2. Test out all the technology available to you. The goal of this exercise is to make absolutely sure that you're going to be able to do everything you need to from home. Get an account and fire up the VPN from home, then systematically go through all the work-from-home tasks you identified in step one. Start using the web version of your core database to make sure there isn't some missing functionality that you're going to desperately need. Hit all the file systems to identify when you're likely to hit security roadblocks, and come up with strategies to get around this. Like, "Oh, I'll need to make a local copy of those budget files on my laptop on Tuesday afternoon so I can work on them from home on Wednesday, since the server isn't available over the VPN." Don't forget about the phone system, too. Many systems will allow you to forward your phone to any number, not just those within the system, so you may be able to send your desk phone to your home office, making it seamless for folks who call you.

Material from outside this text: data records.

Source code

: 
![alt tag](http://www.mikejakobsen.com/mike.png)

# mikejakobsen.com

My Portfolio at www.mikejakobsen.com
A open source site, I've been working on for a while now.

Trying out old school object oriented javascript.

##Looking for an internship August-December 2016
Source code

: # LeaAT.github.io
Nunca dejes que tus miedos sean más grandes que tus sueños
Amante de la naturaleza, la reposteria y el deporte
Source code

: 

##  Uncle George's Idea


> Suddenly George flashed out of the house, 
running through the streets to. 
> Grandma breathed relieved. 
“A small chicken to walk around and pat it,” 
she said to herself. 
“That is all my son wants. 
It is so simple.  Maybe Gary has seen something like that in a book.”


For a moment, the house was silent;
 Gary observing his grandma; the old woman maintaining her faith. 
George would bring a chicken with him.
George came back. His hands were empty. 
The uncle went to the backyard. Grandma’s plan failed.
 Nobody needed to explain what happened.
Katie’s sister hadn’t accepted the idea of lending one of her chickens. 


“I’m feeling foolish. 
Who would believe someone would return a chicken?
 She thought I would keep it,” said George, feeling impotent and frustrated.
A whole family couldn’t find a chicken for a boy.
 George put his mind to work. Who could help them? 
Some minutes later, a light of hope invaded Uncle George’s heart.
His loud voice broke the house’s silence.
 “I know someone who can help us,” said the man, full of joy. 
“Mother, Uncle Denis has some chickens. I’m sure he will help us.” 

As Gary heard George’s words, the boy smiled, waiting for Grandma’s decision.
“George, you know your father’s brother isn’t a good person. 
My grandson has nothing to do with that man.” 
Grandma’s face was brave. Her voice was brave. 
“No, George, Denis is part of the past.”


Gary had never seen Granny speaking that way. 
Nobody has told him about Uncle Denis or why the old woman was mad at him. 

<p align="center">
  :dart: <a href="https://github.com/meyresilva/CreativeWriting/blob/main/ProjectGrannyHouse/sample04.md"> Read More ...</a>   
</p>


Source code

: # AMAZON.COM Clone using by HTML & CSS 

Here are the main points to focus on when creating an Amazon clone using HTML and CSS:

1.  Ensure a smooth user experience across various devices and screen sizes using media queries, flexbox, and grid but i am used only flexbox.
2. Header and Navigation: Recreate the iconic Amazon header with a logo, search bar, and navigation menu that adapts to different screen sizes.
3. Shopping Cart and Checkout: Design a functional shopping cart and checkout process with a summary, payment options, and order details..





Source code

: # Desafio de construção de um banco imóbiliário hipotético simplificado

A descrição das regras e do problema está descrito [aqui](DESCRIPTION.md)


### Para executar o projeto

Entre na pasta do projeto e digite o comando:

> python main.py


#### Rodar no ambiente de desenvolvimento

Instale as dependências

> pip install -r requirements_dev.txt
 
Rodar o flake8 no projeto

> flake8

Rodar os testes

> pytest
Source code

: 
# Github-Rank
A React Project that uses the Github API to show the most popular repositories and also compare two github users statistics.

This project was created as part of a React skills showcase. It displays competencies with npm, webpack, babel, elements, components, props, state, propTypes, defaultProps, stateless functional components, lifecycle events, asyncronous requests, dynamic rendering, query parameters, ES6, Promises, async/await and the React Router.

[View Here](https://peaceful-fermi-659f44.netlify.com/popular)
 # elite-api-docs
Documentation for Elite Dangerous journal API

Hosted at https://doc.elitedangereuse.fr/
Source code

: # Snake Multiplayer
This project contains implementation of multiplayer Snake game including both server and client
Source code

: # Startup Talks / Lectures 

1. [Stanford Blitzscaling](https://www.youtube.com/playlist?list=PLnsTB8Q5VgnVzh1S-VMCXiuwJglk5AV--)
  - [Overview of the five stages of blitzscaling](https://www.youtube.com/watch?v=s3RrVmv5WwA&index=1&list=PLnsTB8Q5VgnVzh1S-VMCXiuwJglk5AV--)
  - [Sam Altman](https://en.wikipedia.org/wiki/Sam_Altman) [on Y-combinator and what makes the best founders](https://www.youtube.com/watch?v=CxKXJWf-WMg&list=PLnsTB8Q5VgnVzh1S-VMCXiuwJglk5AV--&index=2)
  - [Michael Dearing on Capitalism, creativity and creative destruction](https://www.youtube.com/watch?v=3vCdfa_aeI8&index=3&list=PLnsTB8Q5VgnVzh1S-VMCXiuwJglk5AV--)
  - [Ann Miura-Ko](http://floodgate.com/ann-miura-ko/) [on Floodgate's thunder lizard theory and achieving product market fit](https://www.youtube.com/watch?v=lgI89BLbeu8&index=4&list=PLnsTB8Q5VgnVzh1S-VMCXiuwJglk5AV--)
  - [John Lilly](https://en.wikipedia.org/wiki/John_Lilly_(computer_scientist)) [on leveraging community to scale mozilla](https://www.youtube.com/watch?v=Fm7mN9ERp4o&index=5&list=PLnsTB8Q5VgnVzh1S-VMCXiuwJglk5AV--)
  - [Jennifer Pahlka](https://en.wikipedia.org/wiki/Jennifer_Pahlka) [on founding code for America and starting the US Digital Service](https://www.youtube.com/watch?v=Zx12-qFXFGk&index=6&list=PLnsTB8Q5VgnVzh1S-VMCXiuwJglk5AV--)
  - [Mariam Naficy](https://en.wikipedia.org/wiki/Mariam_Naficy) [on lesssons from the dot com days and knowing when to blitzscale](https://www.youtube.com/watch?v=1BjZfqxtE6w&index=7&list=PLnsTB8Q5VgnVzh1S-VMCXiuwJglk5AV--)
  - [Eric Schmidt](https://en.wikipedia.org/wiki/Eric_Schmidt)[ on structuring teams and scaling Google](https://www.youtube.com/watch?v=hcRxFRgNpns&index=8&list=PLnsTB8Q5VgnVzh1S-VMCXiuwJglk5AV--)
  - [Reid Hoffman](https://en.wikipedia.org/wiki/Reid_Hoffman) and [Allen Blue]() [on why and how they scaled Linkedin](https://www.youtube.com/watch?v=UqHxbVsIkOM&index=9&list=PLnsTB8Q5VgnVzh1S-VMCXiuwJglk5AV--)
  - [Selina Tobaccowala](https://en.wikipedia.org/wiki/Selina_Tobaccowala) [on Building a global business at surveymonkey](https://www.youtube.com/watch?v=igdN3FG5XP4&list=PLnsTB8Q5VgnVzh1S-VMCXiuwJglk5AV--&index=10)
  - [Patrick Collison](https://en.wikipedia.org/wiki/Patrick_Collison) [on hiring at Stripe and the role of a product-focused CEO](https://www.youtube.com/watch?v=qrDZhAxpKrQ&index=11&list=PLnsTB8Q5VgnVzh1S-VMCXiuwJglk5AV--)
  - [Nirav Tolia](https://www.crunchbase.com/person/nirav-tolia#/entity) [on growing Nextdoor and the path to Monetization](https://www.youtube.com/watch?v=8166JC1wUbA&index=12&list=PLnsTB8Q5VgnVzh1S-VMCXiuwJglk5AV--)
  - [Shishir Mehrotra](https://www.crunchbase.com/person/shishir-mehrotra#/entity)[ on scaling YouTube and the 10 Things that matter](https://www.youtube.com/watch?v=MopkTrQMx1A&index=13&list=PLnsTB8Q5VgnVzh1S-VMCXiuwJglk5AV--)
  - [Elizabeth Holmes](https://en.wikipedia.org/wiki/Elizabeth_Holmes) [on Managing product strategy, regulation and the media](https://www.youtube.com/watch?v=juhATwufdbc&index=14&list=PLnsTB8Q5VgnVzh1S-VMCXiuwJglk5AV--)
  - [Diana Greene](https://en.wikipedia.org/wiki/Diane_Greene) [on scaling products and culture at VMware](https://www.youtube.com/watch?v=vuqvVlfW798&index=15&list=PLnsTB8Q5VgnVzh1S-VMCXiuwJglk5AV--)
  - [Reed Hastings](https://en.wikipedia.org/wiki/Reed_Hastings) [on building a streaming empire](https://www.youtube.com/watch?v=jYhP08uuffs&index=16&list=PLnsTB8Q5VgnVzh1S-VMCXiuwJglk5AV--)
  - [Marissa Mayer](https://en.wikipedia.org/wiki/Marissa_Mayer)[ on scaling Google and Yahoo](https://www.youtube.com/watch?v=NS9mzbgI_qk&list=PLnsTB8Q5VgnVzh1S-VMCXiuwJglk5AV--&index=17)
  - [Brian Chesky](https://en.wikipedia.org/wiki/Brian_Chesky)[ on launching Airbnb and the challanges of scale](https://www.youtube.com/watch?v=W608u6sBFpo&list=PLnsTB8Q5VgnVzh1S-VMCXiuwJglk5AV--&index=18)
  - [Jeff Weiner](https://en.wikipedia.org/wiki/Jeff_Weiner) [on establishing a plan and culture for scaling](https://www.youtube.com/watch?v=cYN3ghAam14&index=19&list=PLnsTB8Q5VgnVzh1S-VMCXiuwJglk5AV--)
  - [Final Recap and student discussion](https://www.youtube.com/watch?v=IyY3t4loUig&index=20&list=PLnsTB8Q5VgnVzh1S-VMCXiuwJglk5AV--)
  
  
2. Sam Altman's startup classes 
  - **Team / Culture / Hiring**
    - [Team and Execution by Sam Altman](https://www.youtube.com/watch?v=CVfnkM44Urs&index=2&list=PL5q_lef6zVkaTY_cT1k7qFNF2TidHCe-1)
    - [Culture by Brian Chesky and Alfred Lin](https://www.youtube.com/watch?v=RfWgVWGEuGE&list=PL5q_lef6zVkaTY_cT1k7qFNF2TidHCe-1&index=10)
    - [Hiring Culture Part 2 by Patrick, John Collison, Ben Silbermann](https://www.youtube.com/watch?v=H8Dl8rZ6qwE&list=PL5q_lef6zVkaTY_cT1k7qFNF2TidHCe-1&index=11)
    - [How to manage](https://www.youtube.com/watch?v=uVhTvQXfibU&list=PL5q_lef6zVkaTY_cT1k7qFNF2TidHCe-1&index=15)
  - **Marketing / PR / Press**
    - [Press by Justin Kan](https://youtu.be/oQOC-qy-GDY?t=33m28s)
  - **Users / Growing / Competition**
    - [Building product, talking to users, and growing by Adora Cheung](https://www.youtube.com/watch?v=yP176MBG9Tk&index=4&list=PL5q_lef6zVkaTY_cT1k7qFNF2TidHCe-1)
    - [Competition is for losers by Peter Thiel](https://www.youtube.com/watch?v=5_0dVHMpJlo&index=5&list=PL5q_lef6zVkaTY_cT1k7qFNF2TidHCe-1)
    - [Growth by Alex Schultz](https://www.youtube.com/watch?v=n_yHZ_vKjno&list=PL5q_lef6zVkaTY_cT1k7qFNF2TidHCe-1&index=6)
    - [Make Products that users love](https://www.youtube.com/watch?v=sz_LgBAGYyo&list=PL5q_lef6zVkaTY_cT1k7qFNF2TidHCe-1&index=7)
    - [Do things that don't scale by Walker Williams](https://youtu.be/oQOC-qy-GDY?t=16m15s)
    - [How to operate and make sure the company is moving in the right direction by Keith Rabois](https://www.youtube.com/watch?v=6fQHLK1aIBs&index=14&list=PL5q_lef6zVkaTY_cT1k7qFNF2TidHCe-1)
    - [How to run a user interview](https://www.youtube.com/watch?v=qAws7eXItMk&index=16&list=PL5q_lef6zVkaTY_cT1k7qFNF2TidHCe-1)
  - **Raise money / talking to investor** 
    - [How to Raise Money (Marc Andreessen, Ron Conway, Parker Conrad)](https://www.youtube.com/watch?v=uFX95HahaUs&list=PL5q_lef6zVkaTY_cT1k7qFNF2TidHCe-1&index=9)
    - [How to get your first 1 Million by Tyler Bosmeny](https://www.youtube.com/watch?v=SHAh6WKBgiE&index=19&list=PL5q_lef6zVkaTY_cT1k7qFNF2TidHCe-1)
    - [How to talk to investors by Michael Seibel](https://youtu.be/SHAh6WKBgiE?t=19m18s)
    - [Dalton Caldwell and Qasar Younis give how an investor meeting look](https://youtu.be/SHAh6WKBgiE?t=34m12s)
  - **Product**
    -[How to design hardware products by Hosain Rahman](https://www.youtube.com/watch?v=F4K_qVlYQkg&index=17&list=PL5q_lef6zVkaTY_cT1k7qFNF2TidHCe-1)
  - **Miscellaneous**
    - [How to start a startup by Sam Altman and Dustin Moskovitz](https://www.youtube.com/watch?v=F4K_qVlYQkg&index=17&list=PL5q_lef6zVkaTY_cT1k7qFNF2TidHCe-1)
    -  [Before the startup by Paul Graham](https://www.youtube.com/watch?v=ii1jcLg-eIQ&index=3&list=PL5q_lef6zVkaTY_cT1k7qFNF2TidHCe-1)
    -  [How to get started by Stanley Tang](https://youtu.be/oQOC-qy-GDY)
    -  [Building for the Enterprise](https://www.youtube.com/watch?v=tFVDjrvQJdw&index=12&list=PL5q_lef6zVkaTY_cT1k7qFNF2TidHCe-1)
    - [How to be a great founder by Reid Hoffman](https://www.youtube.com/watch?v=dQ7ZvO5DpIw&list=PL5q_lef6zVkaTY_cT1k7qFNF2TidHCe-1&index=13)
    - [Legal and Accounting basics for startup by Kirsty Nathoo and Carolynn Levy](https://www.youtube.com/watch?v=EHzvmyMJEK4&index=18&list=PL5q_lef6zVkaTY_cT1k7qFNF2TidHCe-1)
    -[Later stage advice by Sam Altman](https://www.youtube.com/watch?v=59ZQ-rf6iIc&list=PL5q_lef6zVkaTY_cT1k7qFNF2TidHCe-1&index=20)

3. Write a specific plan and sit down to discuss it with your manager. Steps one and two have given you a lot of specific data: you know what you want to do from home, and exactly how you're going to do it. Write it up in a concise document, and for Pete's sake, leave out any reference to how great it's going to be for you to work at home. You're writing this plan to make your boss feel good about how smart she is to let you work from home, and she won't feel smart if you talk about how you'll be able to play more with your kids. Really. Trust me on this. Instead, your plan should spell out:
- The specific things you know you are able to do from home and how many hours a week they take you in the office
- An explanation of the technology and techniques you'll use to do those tasks, noting which are already in place, and which might need to be added
- A description of your home office that specifies that it's quiet, businesslike, fully broadbanded-up, and absolutely free of small children or elderly parents whom you might be called upon to care for during your work-at-home days
- A set of expectations your manager may have of you on your work-at-home days, such as calls returned within X period of time, emails returned within Y period of time, availability on company IM, etc.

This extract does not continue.